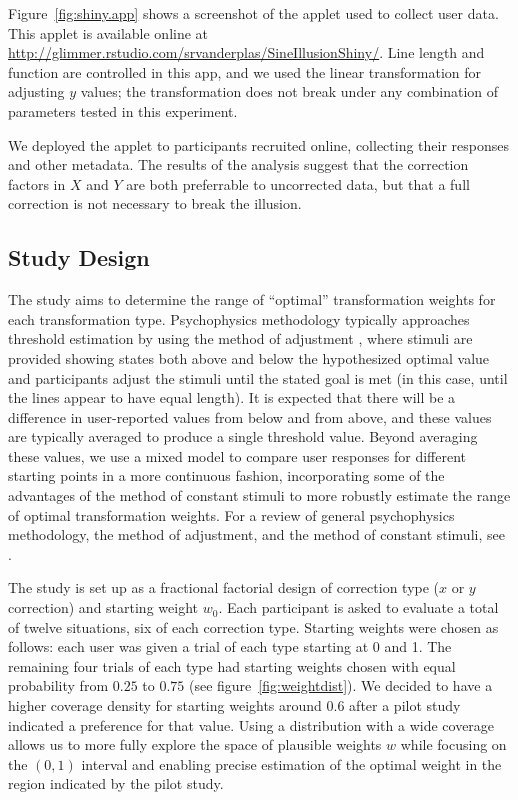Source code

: \documentclass[11pt]{isuthesis}\usepackage[]{graphicx}\usepackage[]{color}
\begin{document}
Figure~\ref{fig:shiny.app} shows a screenshot of the applet used to collect user data. This applet is  available online at \url{http://glimmer.rstudio.com/srvanderplas/SineIllusionShiny/}. 
Line length and function are controlled in this app, and we used the linear transformation for adjusting $y$ values; the transformation does not break under any combination of parameters tested in this experiment. 


\noindent
We deployed the applet to participants recruited online, collecting their responses and other metadata. The results of the analysis suggest that the correction factors in $X$ and $Y$ are both preferrable to uncorrected data, but that a full correction is not necessary to break the illusion.



\subsection{Study Design}
The study aims to determine the range of ``optimal'' transformation weights for each transformation type. Psychophysics methodology typically approaches threshold estimation by using the method of adjustment \citep{goldstein}, where  stimuli are provided showing states both above and below the hypothesized optimal value and  participants adjust the stimuli until the stated goal is met (in this case, until the lines appear to have equal length). It is expected that there will be a difference in user-reported values from below and from above, and these values are typically averaged to produce a single threshold value. Beyond averaging these values, we use a mixed model to compare user responses for different starting points in a more continuous fashion, incorporating some of the advantages of the method of constant stimuli to more robustly estimate the range of optimal transformation weights. For a review of general psychophysics methodology, the method of adjustment, and the method of constant stimuli, see \citet{goldstein}.

The study is set up as a fractional factorial design of correction type ($x$ or $y$ correction) and starting weight $w_0$. Each participant is asked to evaluate a total of twelve situations, six of each correction type.
Starting weights were chosen as follows: each user was given a trial of each type starting at 0 and 1. The remaining four trials of each type had starting weights chosen with equal probability from $0.25$ to $0.75$ 
(see figure~\ref{fig:weightdist}). 
We decided to  have a higher coverage density for starting weights around 0.6 after a pilot study indicated a preference for that value. Using a distribution with a wide coverage allows us to more fully explore the space of plausible weights $w$ while focusing on the $(0,1)$ interval and enabling precise estimation of the optimal weight in the region indicated by the pilot study.
\end{document}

* [TASK BRIEF]:
Only the lines from the one bearing "We decided to" through the end of the entries above belong in the answer, each one exactly as given.

* [ANSWER SECTION]:
We decided to  have a higher coverage density for starting weights around 0.6 after a pilot study indicated a preference for that value. Using a distribution with a wide coverage allows us to more fully explore the space of plausible weights $w$ while focusing on the $(0,1)$ interval and enabling precise estimation of the optimal weight in the region indicated by the pilot study.
\end{document}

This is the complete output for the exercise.